━━━ STUDY MATERIAL
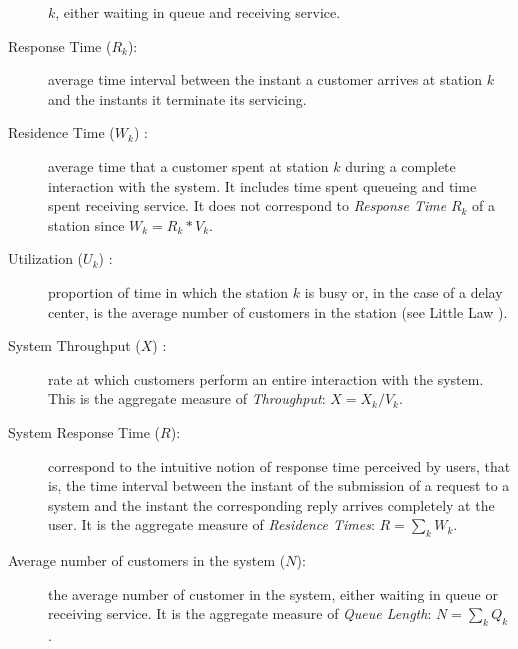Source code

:\begin{description}
$k$, either waiting in queue and receiving service.
\item[Response Time ($R_k$):] average time interval between the instant
a customer arrives at station $k$ and the instants it terminate its
servicing.
\item[Residence Time ($W_k$) :] average
time that a customer spent at station $k$ during a complete
interaction with the system. It includes time spent queueing and
time spent receiving service. It does not correspond to
\emph{Response Time} $R_k$ of a station since $W_k = R_k * V_k$.
\item[Utilization ($U_k$) :] proportion of time in which the station $k$ is busy or, in the case
of a delay center, is the average  number of  customers in the
station (see Little Law \cite{Little}).
\item[System Throughput ($X$) :] rate at which customers perform
an entire interaction with the system. This is the aggregate measure
of \emph{Throughput}: $X = X_k / V_k$.
\item[System Response Time ($R$):] correspond to the intuitive
notion of response time perceived by users, that is, the time
interval between the instant of the submission of a request to a
system and the instant the corresponding reply arrives completely at
the user. It is the aggregate measure of \emph{Residence Times}: $R
= \sum_k W_k$.
\item[Average number of customers in the system ($N$):] the average
number of customer in the system, either waiting in queue or
receiving service. It is the aggregate measure of \emph{Queue
Length}: $N = \sum_k Q_k$.
\end{description}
━━━━━━
WORK INSTRUCTION
Write out, please, only the lines from the one with "system and the" through the last line above, both included and unchanged.

TASK OUTPUT
system and the instant the corresponding reply arrives completely at
the user. It is the aggregate measure of \emph{Residence Times}: $R
= \sum_k W_k$.
\item[Average number of customers in the system ($N$):] the average
number of customer in the system, either waiting in queue or
receiving service. It is the aggregate measure of \emph{Queue
Length}: $N = \sum_k Q_k$.
\end{description}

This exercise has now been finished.